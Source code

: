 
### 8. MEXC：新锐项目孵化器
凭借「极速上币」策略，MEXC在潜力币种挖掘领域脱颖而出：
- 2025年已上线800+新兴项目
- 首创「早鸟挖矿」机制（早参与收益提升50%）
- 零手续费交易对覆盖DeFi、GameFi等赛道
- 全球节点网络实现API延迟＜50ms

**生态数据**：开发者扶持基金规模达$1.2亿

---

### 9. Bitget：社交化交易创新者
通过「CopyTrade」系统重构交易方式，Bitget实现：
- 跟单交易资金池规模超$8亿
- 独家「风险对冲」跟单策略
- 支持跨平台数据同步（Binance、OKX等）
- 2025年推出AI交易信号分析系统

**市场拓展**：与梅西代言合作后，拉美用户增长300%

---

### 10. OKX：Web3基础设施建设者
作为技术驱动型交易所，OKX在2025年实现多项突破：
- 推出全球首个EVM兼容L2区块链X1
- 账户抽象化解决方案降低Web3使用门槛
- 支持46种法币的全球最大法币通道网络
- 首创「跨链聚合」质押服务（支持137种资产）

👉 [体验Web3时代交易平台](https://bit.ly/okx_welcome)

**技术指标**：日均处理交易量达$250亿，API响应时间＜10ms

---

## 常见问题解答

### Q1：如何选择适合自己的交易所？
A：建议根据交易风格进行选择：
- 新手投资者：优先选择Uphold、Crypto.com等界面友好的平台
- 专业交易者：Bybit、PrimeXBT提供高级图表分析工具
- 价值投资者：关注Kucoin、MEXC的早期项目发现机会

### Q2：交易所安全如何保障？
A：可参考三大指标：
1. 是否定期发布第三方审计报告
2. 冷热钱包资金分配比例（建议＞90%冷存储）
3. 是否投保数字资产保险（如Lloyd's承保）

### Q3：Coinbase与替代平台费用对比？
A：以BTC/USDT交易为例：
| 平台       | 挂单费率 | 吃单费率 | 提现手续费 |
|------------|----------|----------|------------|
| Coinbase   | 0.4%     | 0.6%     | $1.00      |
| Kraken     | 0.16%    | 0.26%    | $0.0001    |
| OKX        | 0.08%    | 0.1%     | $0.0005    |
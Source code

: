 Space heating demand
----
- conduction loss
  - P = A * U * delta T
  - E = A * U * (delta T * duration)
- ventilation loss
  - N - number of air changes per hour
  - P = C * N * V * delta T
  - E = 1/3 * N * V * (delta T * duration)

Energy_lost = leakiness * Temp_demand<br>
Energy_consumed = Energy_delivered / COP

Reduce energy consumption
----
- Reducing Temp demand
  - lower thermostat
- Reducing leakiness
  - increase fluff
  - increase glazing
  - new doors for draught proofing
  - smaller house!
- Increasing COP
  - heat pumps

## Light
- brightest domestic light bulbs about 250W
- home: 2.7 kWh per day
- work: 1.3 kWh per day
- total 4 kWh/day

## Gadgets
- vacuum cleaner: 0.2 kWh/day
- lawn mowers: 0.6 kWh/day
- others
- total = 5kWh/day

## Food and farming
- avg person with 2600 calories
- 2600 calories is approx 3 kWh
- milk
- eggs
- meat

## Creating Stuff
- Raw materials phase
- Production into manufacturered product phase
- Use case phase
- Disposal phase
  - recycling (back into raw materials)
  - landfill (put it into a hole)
═══
Exercise objective.
Give back the material exactly as it is shown above.

Answer space.
Source code

: 
### 8. MEXC：新锐项目孵化器
凭借「极速上币」策略，MEXC在潜力币种挖掘领域脱颖而出：
- 2025年已上线800+新兴项目
- 首创「早鸟挖矿」机制（早参与收益提升50%）
- 零手续费交易对覆盖DeFi、GameFi等赛道
- 全球节点网络实现API延迟＜50ms

**生态数据**：开发者扶持基金规模达$1.2亿

---

### 9. Bitget：社交化交易创新者
通过「CopyTrade」系统重构交易方式，Bitget实现：
- 跟单交易资金池规模超$8亿
- 独家「风险对冲」跟单策略
- 支持跨平台数据同步（Binance、OKX等）
- 2025年推出AI交易信号分析系统

**市场拓展**：与梅西代言合作后，拉美用户增长300%

---

### 10. OKX：Web3基础设施建设者
作为技术驱动型交易所，OKX在2025年实现多项突破：
- 推出全球首个EVM兼容L2区块链X1
- 账户抽象化解决方案降低Web3使用门槛
- 支持46种法币的全球最大法币通道网络
- 首创「跨链聚合」质押服务（支持137种资产）

👉 [体验Web3时代交易平台](https://bit.ly/okx_welcome)

**技术指标**：日均处理交易量达$250亿，API响应时间＜10ms

---

## 常见问题解答

### Q1：如何选择适合自己的交易所？
A：建议根据交易风格进行选择：
- 新手投资者：优先选择Uphold、Crypto.com等界面友好的平台
- 专业交易者：Bybit、PrimeXBT提供高级图表分析工具
- 价值投资者：关注Kucoin、MEXC的早期项目发现机会

### Q2：交易所安全如何保障？
A：可参考三大指标：
1. 是否定期发布第三方审计报告
2. 冷热钱包资金分配比例（建议＞90%冷存储）
3. 是否投保数字资产保险（如Lloyd's承保）

### Q3：Coinbase与替代平台费用对比？
A：以BTC/USDT交易为例：
| 平台       | 挂单费率 | 吃单费率 | 提现手续费 |
|------------|----------|----------|------------|
| Coinbase   | 0.4%     | 0.6%     | $1.00      |
| Kraken     | 0.16%    | 0.26%    | $0.0001    |
| OKX        | 0.08%    | 0.1%     | $0.0005    |
Source code

: Space heating demand
----
- conduction loss
  - P = A * U * delta T
  - E = A * U * (delta T * duration)
- ventilation loss
  - N - number of air changes per hour
  - P = C * N * V * delta T
  - E = 1/3 * N * V * (delta T * duration)

Energy_lost = leakiness * Temp_demand<br>
Energy_consumed = Energy_delivered / COP

Reduce energy consumption
----
- Reducing Temp demand
  - lower thermostat
- Reducing leakiness
  - increase fluff
  - increase glazing
  - new doors for draught proofing
  - smaller house!
- Increasing COP
  - heat pumps

## Light
- brightest domestic light bulbs about 250W
- home: 2.7 kWh per day
- work: 1.3 kWh per day
- total 4 kWh/day

## Gadgets
- vacuum cleaner: 0.2 kWh/day
- lawn mowers: 0.6 kWh/day
- others
- total = 5kWh/day

## Food and farming
- avg person with 2600 calories
- 2600 calories is approx 3 kWh
- milk
- eggs
- meat

## Creating Stuff
- Raw materials phase
- Production into manufacturered product phase
- Use case phase
- Disposal phase
  - recycling (back into raw materials)
  - landfill (put it into a hole)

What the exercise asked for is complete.